The brute force solution would look like this

private static ulong Factorial(int x)
{
    ulong res = 1;
    while (x > 1)
    {
        res *= (ulong)x--;
    }
    return res;
}

public static int Combination0(int k, int n)
{
    k = Math.Min(k, n - k);
    if (n < 2 || k < 1) return 1;
    if (k == 1) return n;
    return (int)(Factorial(n) / (Factorial(k) * Factorial(n - k)));
}

We can slightly optimize this solution, by finding \$\prod_{n\geq i>k}{i}\$ instead of \$\frac{n!}{(n-k)!}\$.

private static ulong Factorial(int x, int until = 0)
{
    ulong res = 1;
    while (x > until)
    {
        res *= (ulong)x--;
    }
    return res;
}

public static int Combination1(int k, int n)
{
    k = Math.Min(k, n - k);
    if (n < 2 || k < 1) return 1;
    if (k == 1) return n;
    return (int)(Factorial(n, n - k) / Factorial(k));
}

But these two solutions have one significant problem - we are limited by ulong.MaxValue, which is more than \$20!\$, but less than \$21!\$.

Another way to find the number of combinations, which doesn't have the previously described problem, is the Pascal's triangle.
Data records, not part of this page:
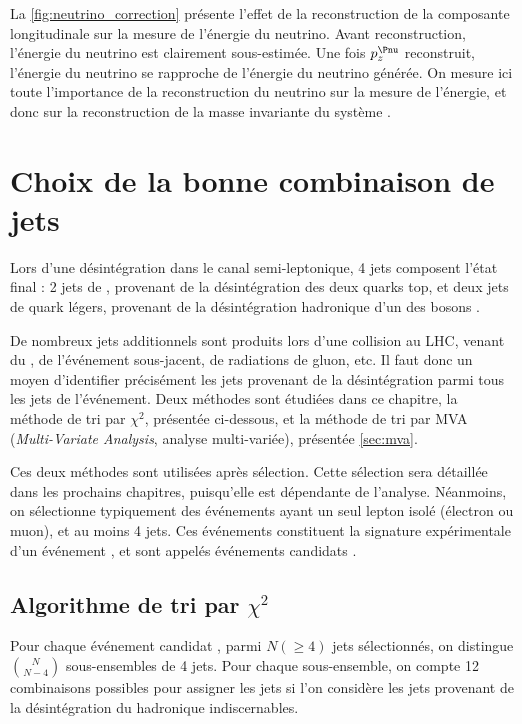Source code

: \medskip

La \cref{fig:neutrino_correction} présente l'effet de la reconstruction de la composante longitudinale sur la mesure de l'énergie du neutrino. Avant reconstruction, l'énergie du neutrino est clairement sous-estimée. Une fois $p_z^{\Pnu}$ reconstruit, l'énergie du neutrino se rapproche de l'énergie du neutrino générée. On mesure ici toute l'importance de la reconstruction du neutrino sur la mesure de l'énergie, et donc sur la reconstruction de la masse invariante du système \ttbar.

\section{Choix de la bonne combinaison de jets} \label{sec:chi2}

Lors d'une désintégration \ttbar dans le canal semi-leptonique, 4 jets composent l'état final : 2 jets de \Pbottom, provenant de la désintégration des deux quarks top, et deux jets de quark légers, provenant de la désintégration hadronique d'un des bosons \PW.

De nombreux jets additionnels sont produits lors d'une collision au LHC, venant du \pu, de l'événement sous-jacent, de radiations de gluon, etc. Il faut donc un moyen d'identifier précisément les jets provenant de la désintégration \ttbar parmi tous les jets de l'événement. Deux méthodes sont étudiées dans ce chapitre, la méthode de tri par $\chi^2$, présentée ci-dessous, et la méthode de tri par MVA (\emph{Multi-Variate Analysis}, analyse multi-variée), présentée \cref{sec:mva}.

\medskip

Ces deux méthodes sont utilisées après sélection. Cette sélection sera détaillée dans les prochains chapitres, puisqu'elle est dépendante de l'analyse. Néanmoins, on sélectionne typiquement des événements ayant un seul lepton isolé (électron ou muon), et au moins 4 jets. Ces événements constituent la signature expérimentale d'un événement \ttbar, et sont appelés événements candidats \ttbar.

\subsection{Algorithme de tri par \texorpdfstring{$\chi^2$}{chi²}}

Pour chaque événement candidat \ttbar, parmi $N (\geq 4)$ jets sélectionnés, on distingue $\binom{N}{N - 4}$ sous-ensembles de 4 jets. Pour chaque sous-ensemble, on compte 12 combinaisons possibles pour assigner les jets si l'on considère les jets provenant de la désintégration du \PW hadronique indiscernables.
public static int Combination2(int k, int n)
{
    k = Math.Min(k, n - k);
    if (n < 2 || k < 1) return 1;
    if (k == 1) return n;
    int[] triangle = new int[k + 1];
    triangle[0] = 1;

    // expanding
    int i = 0;
    for (; i < k; i++)
    {
        for (int j = i + 1; j > 0; j--)
        {
            triangle[j] += triangle[j - 1];
        }
    }

    // progressing
    for (; i < n - k; i++)
    {
        for (int j = k; j > 0; j--)
        {
            triangle[j] += triangle[j - 1];
        }
    }

    // collapsing
    for (; i < n; i++)
    {
        int until = k - (n - i);
        for (int j = k; j > until; j--)
        {
            triangle[j] += triangle[j - 1];
        }
    }
    return triangle[k];
}

example of finding a number of combinations of 8 taken 3

But the problem is that Combination2 is significantly slow.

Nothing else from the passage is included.